* ASSIGNMENT
Word for word, restate the lines that run from the line containing "En faisant comme" to the last line of the records below.
————————
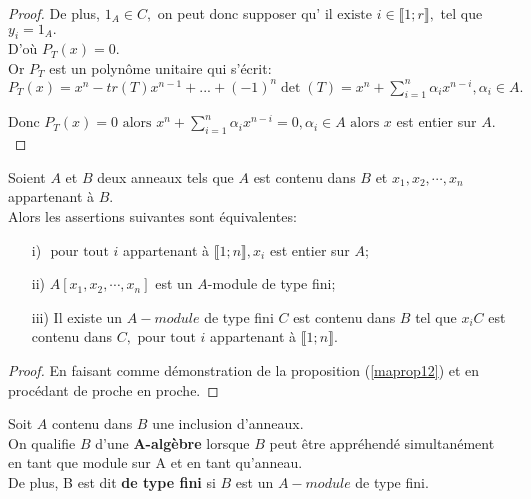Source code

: \begin{proof}
	De plus, $1_A\in C,$ on peut donc supposer qu' $\text{il existe } i\in \llbracket 1; r \rrbracket ,$ tel que $y_{i}=1_A.$\\
	D'où $P_{T}(x)=0.$\\
	Or $P_{T}$ est un polynôme unitaire qui s'écrit:\\ $P_{T}(x)=x^{n}-tr(T)x^{n-1}+...+(-1)^{n}\det
	(T)=x^{n}+\sum\limits_{i=1}^{n}\alpha _{i}x^{n-i},\alpha _{i}\in A.$
	
	Donc $P_{T}(x)=0\text{ alors } x^{n}+\sum\limits_{i=1}^{n}\alpha
	_{i}x^{n-i}=0,\alpha _{i}\in A\text{ alors } x$ est entier sur $A.$
	
\end{proof}
\begin{moncorollaire}
	Soient $A$ et $B$ deux anneaux tels que $A $ est contenu dans $  B$ et $x_1, x_2, \cdots, x_n $ appartenant à $ B$.\\
	Alors les assertions suivantes sont équivalentes:
	\begin{enumerate}
		\item[i)]$\text{ pour tout } i $ appartenant à $ \llbracket 1; n \rrbracket, x_i$ est entier sur $A$;
		\item[ii)]$A[x_1, x_2, \cdots, x_n]$ est un $A$-module de type fini;
		\item[iii)]Il existe un $A-module$ de type fini $C $ est contenu dans $  B$ tel que $x_i C $ est contenu dans $  C, \text{ pour tout } i $ appartenant à $ \llbracket 1; n \rrbracket$.
	\end{enumerate}
\end{moncorollaire}
\begin{proof}
	En faisant comme démonstration de la proposition (\ref{maprop12}) et en procédant de proche en proche. 
\end{proof}

\begin{madefinition}
	Soit $A $ contenu dans $ B$ une inclusion d'anneaux.\\
	On qualifie $B$ d'une \textbf{A-algèbre} lorsque $B$ peut être appréhendé simultanément en tant que module sur A et en tant qu'anneau.\\
	De plus, B est dit \textbf{de type fini} si $B$ est un $A-module$ de type fini.
\end{madefinition}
————————
* RESPONSE TO THIS EXERCISE
	En faisant comme démonstration de la proposition (\ref{maprop12}) et en procédant de proche en proche. 
\end{proof}

\begin{madefinition}
	Soit $A $ contenu dans $ B$ une inclusion d'anneaux.\\
	On qualifie $B$ d'une \textbf{A-algèbre} lorsque $B$ peut être appréhendé simultanément en tant que module sur A et en tant qu'anneau.\\
	De plus, B est dit \textbf{de type fini} si $B$ est un $A-module$ de type fini.
\end{madefinition}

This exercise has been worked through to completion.